§ Study material
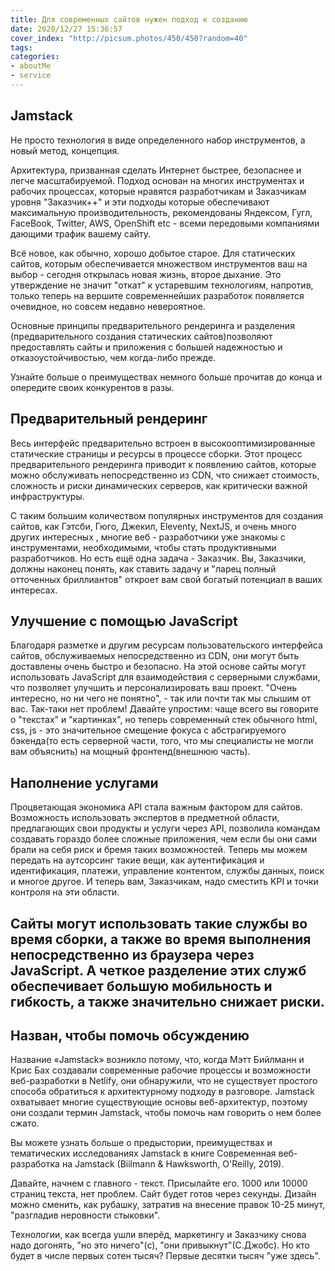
```yaml
---
title: Для современных сайтов нужен подход к созданию
date: 2020/12/27 15:36:57
cover_index: "http://picsum.photos/450/450?random=40"
tags:
categories:
- aboutMe
- service
---
```


## Jamstack

Не просто технология в виде определенного набор инструментов, а новый метод, концепция.



Архитектура, призванная сделать Интернет быстрее, безопаснее и легче масштабируемой. 
Подход основан на многих инструментах и ​​рабочих процессах, которые нравятся разработчикам и Заказчикам уровня "Заказчик++" и эти подходы которые обеспечивают максимальную производительность, рекомендованы Яндексом, Гугл, FaceBook, Twitter, AWS, OpenShift etc - всеми передовыми компаниями дающими трафик вашему сайту.

Всё новое, как обычно, хорошо добытое старое. Для статических сайтов, которым обеспечивается множеством инструментов ваш на выбор - сегодня открылась новая жизнь, второе дыхание. Это утверждение не значит "откат" к устаревшим технологиям, напротив, только теперь на вершите современнейших разработок появляется очевидное, но совсем недавно невероятное.

Основные принципы предварительного рендеринга и разделения (предварительного создания статических сайтов)позволяют предоставлять сайты и приложения с большей надежностью и отказоустойчивостью, чем когда-либо прежде.

Узнайте больше о преимуществах немного больше прочитав до конца и опередите своих конкурентов в разы.

## Предварительный рендеринг

Весь интерфейс предварительно встроен в высокооптимизированные статические страницы и ресурсы в процессе сборки. Этот процесс предварительного рендеринга приводит к появлению сайтов, которые можно обслуживать непосредственно из CDN, что снижает стоимость, сложность и риски динамических серверов, как критически важной инфраструктуры.

С таким большим количеством популярных инструментов для создания сайтов, как Гэтсби, Гюго, Джекил, Eleventy, NextJS, и очень много других интересных , многие веб - разработчики уже знакомы с инструментами, необходимыми, чтобы стать продуктивными разработчиков.
Но есть ещё одна задача - Заказчик. Вы, Заказчики, должны наконец понять, как ставить задачу и "ларец полный отточенных бриллиантов" откроет вам свой богатый потенциал в ваших интересах.

## Улучшение с помощью JavaScript

Благодаря разметке и другим ресурсам пользовательского интерфейса сайтов, обслуживаемых непосредственно из CDN, они могут быть доставлены очень быстро и безопасно. На этой основе сайты могут использовать JavaScript для взаимодействия с серверными службами, что позволяет улучшить и персонализировать ваш проект.
"Очень интересно, но ни чего не понятно", - так или почти так мы слышим от вас. Так-таки нет проблем! Давайте упростим: чаще всего вы говорите о "текстах" и "картинках", но теперь современный стек обычного html, css, js - это значительное смещение фокуса с абстрагируемого бэкенда(то есть серверной части, того, что мы специалисты не могли вам объяснить) на мощный фронтенд(внешнюю часть).

## Наполнение услугами

Процветающая экономика API стала важным фактором для сайтов. Возможность использовать экспертов в предметной области, предлагающих свои продукты и услуги через API, позволила командам создавать гораздо более сложные приложения, чем если бы они сами брали на себя риск и бремя таких возможностей. Теперь мы можем передать на аутсорсинг такие вещи, как аутентификация и идентификация, платежи, управление контентом, службы данных, поиск и многое другое.
И теперь вам, Заказчикам, надо сместить KPI и точки контроля на эти области.

## Сайты могут использовать такие службы во время сборки, а также во время выполнения непосредственно из браузера через JavaScript. А четкое разделение этих служб обеспечивает большую мобильность и гибкость, а также значительно снижает риски.

## Назван, чтобы помочь обсуждению

Название «Jamstack» возникло потому, что, когда Мэтт Бийлманн и Крис Бах создавали современные рабочие процессы и возможности веб-разработки в Netlify, они обнаружили, что не существует простого способа обратиться к архитектурному подходу в разговоре. Jamstack охватывает многие существующие основы веб-архитектур, поэтому они создали термин Jamstack, чтобы помочь нам говорить о нем более сжато.

Вы можете узнать больше о предыстории, преимуществах и тематических исследованиях Jamstack в книге Современная веб-разработка на Jamstack (Biilmann & Hawksworth, O'Reilly, 2019).

Давайте, начнем с главного - текст.
Присылайте его. 1000 или 10000 страниц текста, нет проблем.
Сайт будет готов через секунды.
Дизайн можно сменить, как рубашку, затратив на внесение правок 10-25 минут, "разгладив неровности стыковки".

Технологии, как всегда ушли вперёд,
маркетингу и Заказчику снова надо догонять,
"но это ничего"(с), "они привыкнут"(С.Джобс).
Но кто будет в числе первых сотен тысяч? Первые десятки тысяч "уже здесь".
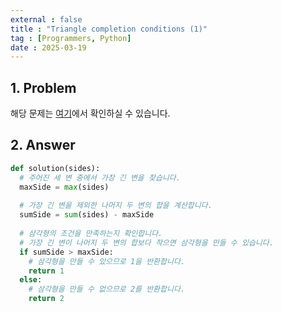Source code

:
 ```yaml
---
external : false
title : "Triangle completion conditions (1)"
tag : [Programmers, Python]
date : 2025-03-19
---
```


## 1. Problem

해당 문제는 [여기](https://school.programmers.co.kr/learn/courses/30/lessons/120889)에서 확인하실 수 있습니다.

## 2. Answer

```python
def solution(sides):
  # 주어진 세 변 중에서 가장 긴 변을 찾습니다.
  maxSide = max(sides)
  
  # 가장 긴 변을 제외한 나머지 두 변의 합을 계산합니다.
  sumSide = sum(sides) - maxSide
  
  # 삼각형의 조건을 만족하는지 확인합니다.
  # 가장 긴 변이 나머지 두 변의 합보다 작으면 삼각형을 만들 수 있습니다.
  if sumSide > maxSide:
    # 삼각형을 만들 수 있으므로 1을 반환합니다.
    return 1
  else:
    # 삼각형을 만들 수 없으므로 2를 반환합니다.
    return 2
```
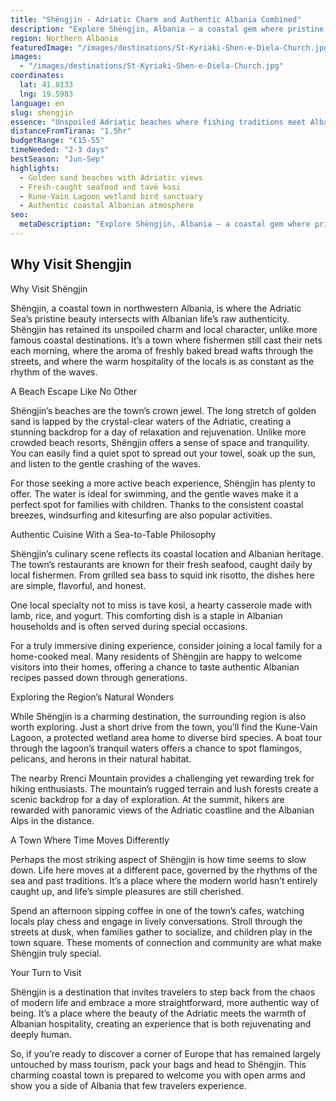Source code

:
 ```yaml
---
title: "Shëngjin - Adriatic Charm and Authentic Albania Combined"
description: "Explore Shëngjin, Albania – a coastal gem where pristine Adriatic beaches, fresh seafood, and local hospitality create an authentic and rejuvenating escape."
region: Northern Albania
featuredImage: "/images/destinations/St-Kyriaki-Shen-e-Diela-Church.jpg"
images:
  - "/images/destinations/St-Kyriaki-Shen-e-Diela-Church.jpg"
coordinates:
  lat: 41.8133
  lng: 19.5983
language: en
slug: shengjin
essence: "Unspoiled Adriatic beaches where fishing traditions meet Albanian hospitality"
distanceFromTirana: "1.5hr"
budgetRange: "€15-55"
timeNeeded: "2-3 days"
bestSeason: "Jun-Sep"
highlights:
  - Golden sand beaches with Adriatic views
  - Fresh-caught seafood and tavë kosi
  - Kune-Vain Lagoon wetland bird sanctuary
  - Authentic coastal Albanian atmosphere
seo:
  metaDescription: "Explore Shëngjin, Albania – a coastal gem where pristine Adriatic beaches, fresh seafood, and local hospitality create an authentic and rejuvenating escape."
---
```


## Why Visit Shengjin

Why Visit Shëngjin

Shëngjin, a coastal town in northwestern Albania, is where the Adriatic Sea’s pristine beauty intersects with Albanian life’s raw authenticity. Shëngjin has retained its unspoiled charm and local character, unlike more famous coastal destinations. It’s a town where fishermen still cast their nets each morning, where the aroma of freshly baked bread wafts through the streets, and where the warm hospitality of the locals is as constant as the rhythm of the waves.

A Beach Escape Like No Other

Shëngjin’s beaches are the town’s crown jewel. The long stretch of golden sand is lapped by the crystal-clear waters of the Adriatic, creating a stunning backdrop for a day of relaxation and rejuvenation. Unlike more crowded beach resorts, Shëngjin offers a sense of space and tranquility. You can easily find a quiet spot to spread out your towel, soak up the sun, and listen to the gentle crashing of the waves.

For those seeking a more active beach experience, Shëngjin has plenty to offer. The water is ideal for swimming, and the gentle waves make it a perfect spot for families with children. Thanks to the consistent coastal breezes, windsurfing and kitesurfing are also popular activities.

Authentic Cuisine With a Sea-to-Table Philosophy

Shëngjin’s culinary scene reflects its coastal location and Albanian heritage. The town’s restaurants are known for their fresh seafood, caught daily by local fishermen. From grilled sea bass to squid ink risotto, the dishes here are simple, flavorful, and honest.

One local specialty not to miss is tave kosi, a hearty casserole made with lamb, rice, and yogurt. This comforting dish is a staple in Albanian households and is often served during special occasions.

For a truly immersive dining experience, consider joining a local family for a home-cooked meal. Many residents of Shëngjin are happy to welcome visitors into their homes, offering a chance to taste authentic Albanian recipes passed down through generations.

Exploring the Region’s Natural Wonders

While Shëngjin is a charming destination, the surrounding region is also worth exploring. Just a short drive from the town, you’ll find the Kune-Vain Lagoon, a protected wetland area home to diverse bird species. A boat tour through the lagoon’s tranquil waters offers a chance to spot flamingos, pelicans, and herons in their natural habitat.

The nearby Rrenci Mountain provides a challenging yet rewarding trek for hiking enthusiasts. The mountain’s rugged terrain and lush forests create a scenic backdrop for a day of exploration. At the summit, hikers are rewarded with panoramic views of the Adriatic coastline and the Albanian Alps in the distance.

A Town Where Time Moves Differently

Perhaps the most striking aspect of Shëngjin is how time seems to slow down. Life here moves at a different pace, governed by the rhythms of the sea and past traditions. It’s a place where the modern world hasn’t entirely caught up, and life’s simple pleasures are still cherished.

Spend an afternoon sipping coffee in one of the town’s cafes, watching locals play chess and engage in lively conversations. Stroll through the streets at dusk, when families gather to socialize, and children play in the town square. These moments of connection and community are what make Shëngjin truly special.

Your Turn to Visit

Shëngjin is a destination that invites travelers to step back from the chaos of modern life and embrace a more straightforward, more authentic way of being. It’s a place where the beauty of the Adriatic meets the warmth of Albanian hospitality, creating an experience that is both rejuvenating and deeply human.

So, if you’re ready to discover a corner of Europe that has remained largely untouched by mass tourism, pack your bags and head to Shëngjin. This charming coastal town is prepared to welcome you with open arms and show you a side of Albania that few travelers experience.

§ What is required
Copy out every line of the records that the string "삼각형을" appears in.

§ Exercise result
  # 가장 긴 변이 나머지 두 변의 합보다 작으면 삼각형을 만들 수 있습니다.
    # 삼각형을 만들 수 있으므로 1을 반환합니다.
    # 삼각형을 만들 수 없으므로 2를 반환합니다.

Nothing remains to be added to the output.